Aka. CPD. A function defining the probability of a variable given its parents.

For a node $X_i$ with parents $\text{Parents}(X_i)$ , the CPD is:

P(X_i \,|\, \text{Parents}(X_i))

Specifies the relationship between a node and its parent nodes. Can be continuous or discrete. For discrete variables: represented using conditional probability table (CPT).

A CPT for a boolean variable $X_i$ with $k$ boolean parents has $2^k$ entries.

Joint Probability Distribution

Aka. JPD. The full joint probability for all variables in the network is the product of local conditional probabilities:

Example:

P(B, E, A, J, M) = P(B) \cdot P(E) \cdot P(A|B,E) \cdot P(J|A) \cdot P(M|A)

Here:

$P(B), P(E)$ is used because $B, E$ has no parents.
$P(A|B,E)$ because $A$ depends on both $B$ and $E$ .
$P(J|A), P(M|A)$ because $J, M$ depend only on $A$ .

This decomposition avoids the need to represent all combinations explicitly.

Inference

The goal is computing probabilities of interest given evidence.

By Enumeration

P(B|J,M) = \alpha \sum_E \sum_A P(B, E, A, J, M)

where $\alpha$ is a normalization constant ensuring probabilities sum to 1.

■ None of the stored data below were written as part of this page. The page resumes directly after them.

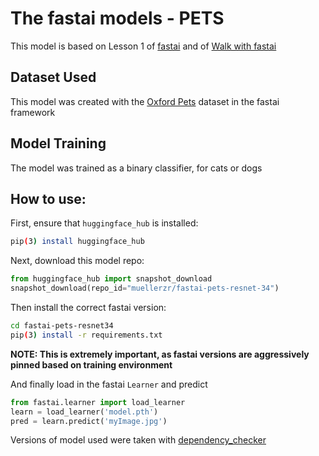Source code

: # The fastai models - PETS

This model is based on Lesson 1 of [fastai](https://course.fast.ai) and of [Walk with fastai](https://walkwithfastai.com/Pets)

## Dataset Used
This model was created with the [Oxford Pets](https://docs.fast.ai/data.external.html#Image-Classification-datasets) dataset in the fastai framework

## Model Training
The model was trained as a binary classifier, for cats or dogs

## How to use:
First, ensure that `huggingface_hub` is installed:
```bash
pip(3) install huggingface_hub
```
Next, download this model repo:
```python
from huggingface_hub import snapshot_download
snapshot_download(repo_id="muellerzr/fastai-pets-resnet-34")
```
Then install the correct fastai version:
```bash
cd fastai-pets-resnet34
pip(3) install -r requirements.txt
```
**NOTE: This is extremely important, as fastai versions are aggressively pinned based on training environment**

And finally load in the fastai `Learner` and predict
```python
from fastai.learner import load_learner
learn = load_learner('model.pth')
pred = learn.predict('myImage.jpg')
```

Versions of model used were taken with [dependency_checker](https://muellerzr.github.io/dependency_checker)
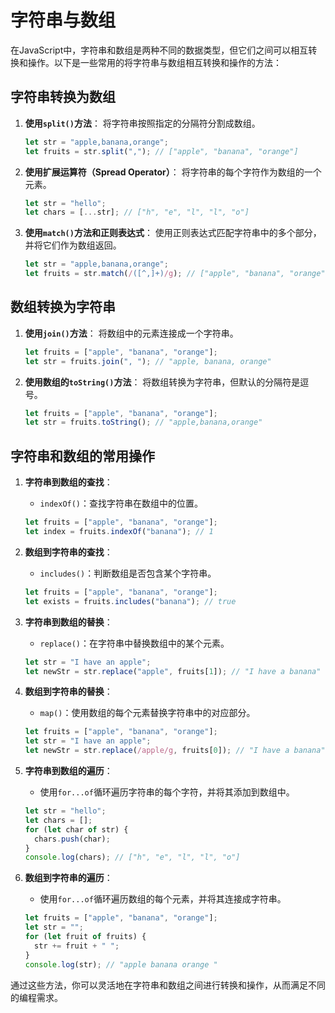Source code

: # 字符串与数组

在JavaScript中，字符串和数组是两种不同的数据类型，但它们之间可以相互转换和操作。以下是一些常用的将字符串与数组相互转换和操作的方法：

## 字符串转换为数组

1. **使用`split()`方法**：
   将字符串按照指定的分隔符分割成数组。

   ```javascript
   let str = "apple,banana,orange";
   let fruits = str.split(","); // ["apple", "banana", "orange"]
   ```

2. **使用扩展运算符（Spread Operator）**：
   将字符串的每个字符作为数组的一个元素。

   ```javascript
   let str = "hello";
   let chars = [...str]; // ["h", "e", "l", "l", "o"]
   ```

3. **使用`match()`方法和正则表达式**：
   使用正则表达式匹配字符串中的多个部分，并将它们作为数组返回。

   ```javascript
   let str = "apple,banana,orange";
   let fruits = str.match(/([^,]+)/g); // ["apple", "banana", "orange"]
   ```

## 数组转换为字符串

1. **使用`join()`方法**：
   将数组中的元素连接成一个字符串。

   ```javascript
   let fruits = ["apple", "banana", "orange"];
   let str = fruits.join(", "); // "apple, banana, orange"
   ```

2. **使用数组的`toString()`方法**：
   将数组转换为字符串，但默认的分隔符是逗号。

   ```javascript
   let fruits = ["apple", "banana", "orange"];
   let str = fruits.toString(); // "apple,banana,orange"
   ```

## 字符串和数组的常用操作

1. **字符串到数组的查找**：
   - `indexOf()`：查找字符串在数组中的位置。

   ```javascript
   let fruits = ["apple", "banana", "orange"];
   let index = fruits.indexOf("banana"); // 1
   ```

2. **数组到字符串的查找**：
   - `includes()`：判断数组是否包含某个字符串。

   ```javascript
   let fruits = ["apple", "banana", "orange"];
   let exists = fruits.includes("banana"); // true
   ```

3. **字符串到数组的替换**：
   - `replace()`：在字符串中替换数组中的某个元素。

   ```javascript
   let str = "I have an apple";
   let newStr = str.replace("apple", fruits[1]); // "I have a banana"
   ```

4. **数组到字符串的替换**：
   - `map()`：使用数组的每个元素替换字符串中的对应部分。

   ```javascript
   let fruits = ["apple", "banana", "orange"];
   let str = "I have an apple";
   let newStr = str.replace(/apple/g, fruits[0]); // "I have a banana"
   ```

5. **字符串到数组的遍历**：
   - 使用`for...of`循环遍历字符串的每个字符，并将其添加到数组中。

   ```javascript
   let str = "hello";
   let chars = [];
   for (let char of str) {
     chars.push(char);
   }
   console.log(chars); // ["h", "e", "l", "l", "o"]
   ```

6. **数组到字符串的遍历**：
   - 使用`for...of`循环遍历数组的每个元素，并将其连接成字符串。

   ```javascript
   let fruits = ["apple", "banana", "orange"];
   let str = "";
   for (let fruit of fruits) {
     str += fruit + " ";
   }
   console.log(str); // "apple banana orange "
   ```

通过这些方法，你可以灵活地在字符串和数组之间进行转换和操作，从而满足不同的编程需求。
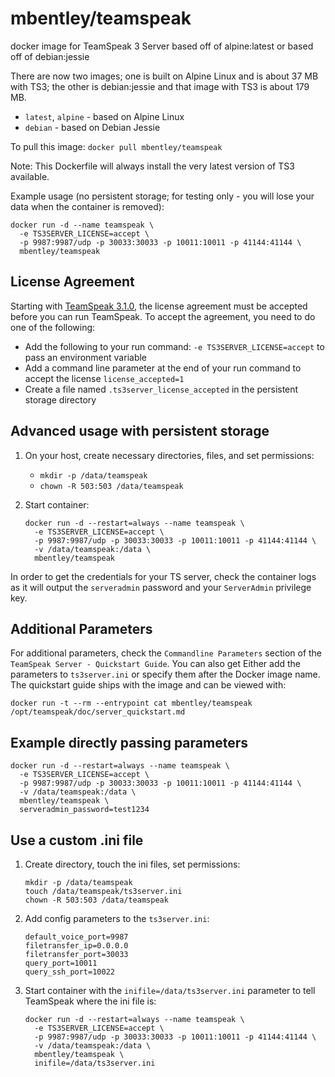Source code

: # mbentley/teamspeak

docker image for TeamSpeak 3 Server
based off of alpine:latest
or
based off of debian:jessie

There are now two images; one is built on Alpine Linux and is about 37 MB with TS3; the other is debian:jessie and that image with TS3 is about 179 MB.

- `latest`, `alpine` - based on Alpine Linux
- `debian` - based on Debian Jessie

To pull this image:
`docker pull mbentley/teamspeak`

Note: This Dockerfile will always install the very latest version of TS3 available.

Example usage (no persistent storage; for testing only - you will lose your data when the container is removed):

```
docker run -d --name teamspeak \
  -e TS3SERVER_LICENSE=accept \
  -p 9987:9987/udp -p 30033:30033 -p 10011:10011 -p 41144:41144 \
  mbentley/teamspeak
```

## License Agreement

Starting with [TeamSpeak 3.1.0](https://support.teamspeakusa.com/index.php?/Knowledgebase/Article/View/344/16/how-to-accept-the-server-license-agreement-server--310), the license agreement must be accepted before you can run TeamSpeak.  To accept the agreement, you need to do one of the following:

- Add the following to your run command: `-e TS3SERVER_LICENSE=accept` to pass an environment variable
- Add a command line parameter at the end of your run command to accept the license `license_accepted=1`
- Create a file named `.ts3server_license_accepted` in the persistent storage directory

## Advanced usage with persistent storage

1. On your host, create necessary directories, files, and set permissions:

    - `mkdir -p /data/teamspeak`
    - `chown -R 503:503 /data/teamspeak`

1. Start container:

    ```
    docker run -d --restart=always --name teamspeak \
      -e TS3SERVER_LICENSE=accept \
      -p 9987:9987/udp -p 30033:30033 -p 10011:10011 -p 41144:41144 \
      -v /data/teamspeak:/data \
      mbentley/teamspeak
    ```

In order to get the credentials for your TS server, check the container logs as it will output the `serveradmin` password and your `ServerAdmin` privilege key.

## Additional Parameters

For additional parameters, check the `Commandline Parameters` section of the `TeamSpeak Server - Quickstart Guide`.  You can also get Either add the parameters to `ts3server.ini` or specify them after the Docker image name.  The quickstart guide ships with the image and can be viewed with:

```
docker run -t --rm --entrypoint cat mbentley/teamspeak /opt/teamspeak/doc/server_quickstart.md
```

## Example directly passing parameters

```
docker run -d --restart=always --name teamspeak \
  -e TS3SERVER_LICENSE=accept \
  -p 9987:9987/udp -p 30033:30033 -p 10011:10011 -p 41144:41144 \
  -v /data/teamspeak:/data \
  mbentley/teamspeak \
  serveradmin_password=test1234
```

## Use a custom .ini file

1. Create directory, touch the ini files, set permissions:

    ```
    mkdir -p /data/teamspeak
    touch /data/teamspeak/ts3server.ini
    chown -R 503:503 /data/teamspeak
    ```

1. Add config parameters to the `ts3server.ini`:

    ```
    default_voice_port=9987
    filetransfer_ip=0.0.0.0
    filetransfer_port=30033
    query_port=10011
    query_ssh_port=10022
    ```

1. Start container with the `inifile=/data/ts3server.ini` parameter to tell TeamSpeak where the ini file is:

    ```
    docker run -d --restart=always --name teamspeak \
      -e TS3SERVER_LICENSE=accept \
      -p 9987:9987/udp -p 30033:30033 -p 10011:10011 -p 41144:41144 \
      -v /data/teamspeak:/data \
      mbentley/teamspeak \
      inifile=/data/ts3server.ini
    ```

This method sums over hidden (unobserved) variables to find the posterior probability.

Conditional Independence

Patterns

Relationship Type	Structure	Independence Property
Common cause	$X ← Y → Z$	$X$ and $Z$ independent given $Y$
Common effect	$X → Y ← Z$	$X$ and $Z$ dependent given $Y$
Causal chain	$X → Y → Z$	$X$ and $Z$ independent given $Y$

Structure

Children are conditionally independent of ancestors given parents.
Siblings are conditionally independent given their common parent.
Parents are generally not conditionally independent given a child.

D-Separation

Used to test independences in a Bayesian network.

Steps:

List all paths between the 2 variables (ignore arrow direction).
For each path, identify the type of connection at each intermediate node
- Chain: $A → B → C$ or $A ← B ← C$
- Fork: $A ← B → C$
- Collider: $A → B ← C$
Apply blocking rules
- For chain or fork: path is blocked if middle node is conditioned
- For collider: path is blocked if both collider and its descendents are not conditioned
They are independent iff all paths between the 2 nodes are blocked.

Compactness and Efficiency

If every node has at most $k$ parents, total storage = $O(n \cdot 2^k)$ . This is linear in n, compared to $O(2^n)$ for the full joint distribution.

More compact than full joint tables.

Constructing a Bayesian Network

Choose variables relevant to the domain.
Decide an ordering of variables (causes before effects preferred).
For each variable $X_i$ $X_{i}$ :
- Add a node for $X_i$ .
- Select minimal parents ensuring conditional independence.
- Define the CPT for $X_i$ .